Скотт следующим образом перечисляет отдельные моменты путешествия по льду, особенно ярко запечатлевшиеся в его памяти. Это были соблазнительная теплота спального мешка; шипение походной печки и пар, поднимающийся от кушаний; контраст между маленькой зеленой палаткой, в которой приютились путешественники, и необозримой белой пустыней, погруженной в вечное безмолвие; глухое гудение парусины палатки во время сильного ветра и метели; снег, несущийся с юга полупрозрачными столбами; бледные желтоватые призраки, предрекающие надвигающуюся бурю и мало-помалу закрывающие ландшафт. «Пурга, говорит он, – это возмущение природы, а трещина, поставленная ею, – западня путешественникам! Никакой охотник не сможет так искусно спрятать свою ловушку! Мост над нею из легкого, слегка волнистого снега ничем не указывает на скрытую опасность. Об этом можно догадаться лишь тогда, когда человек или животное проваливается и, барахтаясь руками и ногами, карабкается, цепляясь за края… А кругом глубокое молчание, прерываемое единственно только мягкими, глухими шагами идущего отряда».

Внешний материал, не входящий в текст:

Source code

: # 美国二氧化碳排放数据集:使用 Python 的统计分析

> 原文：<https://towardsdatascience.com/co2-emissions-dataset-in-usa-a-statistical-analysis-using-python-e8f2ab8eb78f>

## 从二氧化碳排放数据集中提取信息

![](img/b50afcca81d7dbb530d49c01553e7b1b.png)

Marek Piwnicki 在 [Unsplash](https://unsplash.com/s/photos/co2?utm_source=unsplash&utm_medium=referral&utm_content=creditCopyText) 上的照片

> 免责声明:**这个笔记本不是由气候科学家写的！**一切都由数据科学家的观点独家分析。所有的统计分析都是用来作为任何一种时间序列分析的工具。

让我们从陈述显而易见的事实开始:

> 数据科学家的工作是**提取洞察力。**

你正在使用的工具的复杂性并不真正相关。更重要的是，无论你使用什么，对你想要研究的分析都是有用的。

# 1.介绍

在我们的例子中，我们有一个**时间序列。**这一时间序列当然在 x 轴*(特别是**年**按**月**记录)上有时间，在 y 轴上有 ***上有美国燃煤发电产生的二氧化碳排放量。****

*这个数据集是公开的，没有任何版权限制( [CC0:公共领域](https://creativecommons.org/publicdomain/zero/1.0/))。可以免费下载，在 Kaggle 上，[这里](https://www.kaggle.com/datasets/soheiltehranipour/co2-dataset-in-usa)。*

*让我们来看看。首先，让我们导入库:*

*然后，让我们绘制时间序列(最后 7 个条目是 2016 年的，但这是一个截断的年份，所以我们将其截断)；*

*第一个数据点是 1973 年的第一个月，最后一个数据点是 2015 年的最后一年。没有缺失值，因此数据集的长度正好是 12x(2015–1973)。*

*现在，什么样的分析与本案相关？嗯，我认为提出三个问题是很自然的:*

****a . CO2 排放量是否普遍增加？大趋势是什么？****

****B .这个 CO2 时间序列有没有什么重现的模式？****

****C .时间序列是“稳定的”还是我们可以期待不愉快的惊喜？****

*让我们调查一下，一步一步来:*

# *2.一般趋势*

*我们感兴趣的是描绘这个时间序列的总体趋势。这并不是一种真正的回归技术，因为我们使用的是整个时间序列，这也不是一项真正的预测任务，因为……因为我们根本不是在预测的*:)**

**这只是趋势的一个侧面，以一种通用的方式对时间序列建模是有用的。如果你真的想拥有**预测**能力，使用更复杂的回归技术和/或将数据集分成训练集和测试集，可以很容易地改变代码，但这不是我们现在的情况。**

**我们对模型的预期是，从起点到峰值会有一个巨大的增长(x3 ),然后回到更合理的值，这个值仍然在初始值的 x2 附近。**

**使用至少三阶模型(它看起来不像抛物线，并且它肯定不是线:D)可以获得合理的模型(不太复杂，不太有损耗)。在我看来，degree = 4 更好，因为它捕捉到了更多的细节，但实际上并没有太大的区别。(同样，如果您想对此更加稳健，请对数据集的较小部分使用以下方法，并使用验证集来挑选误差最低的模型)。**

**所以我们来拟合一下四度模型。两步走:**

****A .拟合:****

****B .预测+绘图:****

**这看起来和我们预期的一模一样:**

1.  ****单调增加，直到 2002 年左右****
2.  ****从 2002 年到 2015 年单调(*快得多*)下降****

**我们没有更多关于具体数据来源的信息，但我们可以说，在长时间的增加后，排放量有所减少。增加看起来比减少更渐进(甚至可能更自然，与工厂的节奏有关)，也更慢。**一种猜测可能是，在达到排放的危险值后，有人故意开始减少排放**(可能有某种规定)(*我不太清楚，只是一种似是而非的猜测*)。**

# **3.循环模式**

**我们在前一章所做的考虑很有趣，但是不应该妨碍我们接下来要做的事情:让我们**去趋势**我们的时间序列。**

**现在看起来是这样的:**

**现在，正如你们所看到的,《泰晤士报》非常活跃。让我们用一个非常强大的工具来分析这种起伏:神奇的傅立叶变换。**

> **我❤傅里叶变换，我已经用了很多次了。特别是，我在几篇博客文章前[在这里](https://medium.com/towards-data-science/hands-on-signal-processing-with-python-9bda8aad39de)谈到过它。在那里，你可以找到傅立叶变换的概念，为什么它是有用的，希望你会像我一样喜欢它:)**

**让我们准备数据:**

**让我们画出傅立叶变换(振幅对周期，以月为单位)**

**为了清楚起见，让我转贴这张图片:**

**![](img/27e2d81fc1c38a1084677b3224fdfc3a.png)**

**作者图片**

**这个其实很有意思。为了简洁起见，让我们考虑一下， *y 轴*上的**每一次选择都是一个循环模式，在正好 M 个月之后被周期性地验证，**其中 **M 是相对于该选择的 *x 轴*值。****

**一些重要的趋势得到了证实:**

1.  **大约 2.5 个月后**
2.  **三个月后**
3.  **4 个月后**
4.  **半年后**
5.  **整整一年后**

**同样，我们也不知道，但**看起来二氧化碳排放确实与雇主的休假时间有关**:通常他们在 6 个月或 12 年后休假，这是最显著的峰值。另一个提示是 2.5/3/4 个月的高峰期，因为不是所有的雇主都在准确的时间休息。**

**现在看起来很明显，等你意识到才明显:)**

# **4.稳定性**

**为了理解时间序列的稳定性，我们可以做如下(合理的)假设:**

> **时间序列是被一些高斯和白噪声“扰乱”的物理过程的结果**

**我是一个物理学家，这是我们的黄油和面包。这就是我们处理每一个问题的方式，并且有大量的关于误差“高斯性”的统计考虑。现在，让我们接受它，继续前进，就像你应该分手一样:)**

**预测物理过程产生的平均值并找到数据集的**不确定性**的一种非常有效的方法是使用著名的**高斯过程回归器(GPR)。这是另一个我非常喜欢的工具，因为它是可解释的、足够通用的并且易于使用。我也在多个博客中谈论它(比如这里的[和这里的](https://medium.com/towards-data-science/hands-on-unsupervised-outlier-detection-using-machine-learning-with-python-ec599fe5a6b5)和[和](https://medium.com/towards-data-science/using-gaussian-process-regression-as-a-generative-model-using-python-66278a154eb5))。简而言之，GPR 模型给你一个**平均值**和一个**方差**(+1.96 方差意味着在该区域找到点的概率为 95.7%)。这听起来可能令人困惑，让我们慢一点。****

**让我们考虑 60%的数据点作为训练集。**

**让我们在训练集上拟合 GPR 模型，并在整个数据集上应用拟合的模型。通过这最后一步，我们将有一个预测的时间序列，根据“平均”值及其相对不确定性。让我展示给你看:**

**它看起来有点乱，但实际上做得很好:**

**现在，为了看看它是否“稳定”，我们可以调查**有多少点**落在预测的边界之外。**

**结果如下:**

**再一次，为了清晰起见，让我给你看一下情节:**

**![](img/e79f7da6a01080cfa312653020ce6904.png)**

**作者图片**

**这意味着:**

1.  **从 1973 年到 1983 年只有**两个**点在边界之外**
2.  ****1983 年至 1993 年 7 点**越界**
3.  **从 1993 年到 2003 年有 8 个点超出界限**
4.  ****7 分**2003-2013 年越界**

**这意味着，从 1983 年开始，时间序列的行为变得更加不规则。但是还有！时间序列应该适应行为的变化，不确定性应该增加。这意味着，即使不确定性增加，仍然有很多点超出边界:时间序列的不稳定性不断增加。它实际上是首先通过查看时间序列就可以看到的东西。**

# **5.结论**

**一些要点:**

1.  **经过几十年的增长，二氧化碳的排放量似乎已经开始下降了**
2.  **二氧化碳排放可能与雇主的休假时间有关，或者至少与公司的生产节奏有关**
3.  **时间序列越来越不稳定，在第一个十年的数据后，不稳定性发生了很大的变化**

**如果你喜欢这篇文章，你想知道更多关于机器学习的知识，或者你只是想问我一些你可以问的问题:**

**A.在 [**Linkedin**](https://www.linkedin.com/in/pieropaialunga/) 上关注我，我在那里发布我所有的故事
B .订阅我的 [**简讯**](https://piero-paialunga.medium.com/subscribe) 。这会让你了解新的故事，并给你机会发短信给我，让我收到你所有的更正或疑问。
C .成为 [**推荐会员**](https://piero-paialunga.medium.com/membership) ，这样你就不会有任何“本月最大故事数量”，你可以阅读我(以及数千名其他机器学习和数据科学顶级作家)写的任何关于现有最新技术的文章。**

Описывая пребывание в палатке во время метели, Скотт говорит: «Крутит снег, сухой, как мука. Достаточно двух минут, чтобы человеку превратиться в белую фигуру. Но в нашей маленькой палатке удивительно тепло и уютно. Мы только что отлично поужинали, наслаждались на покое трубочкой и дружеской беседой у огня, почти забывая о времени и о завывающей кругом метели. Лежа в наших теплых спальных мешках, мы с трудом представляли себе, какой ад там, за тонкой парусиной, нашей единственной защитой от непогоды!»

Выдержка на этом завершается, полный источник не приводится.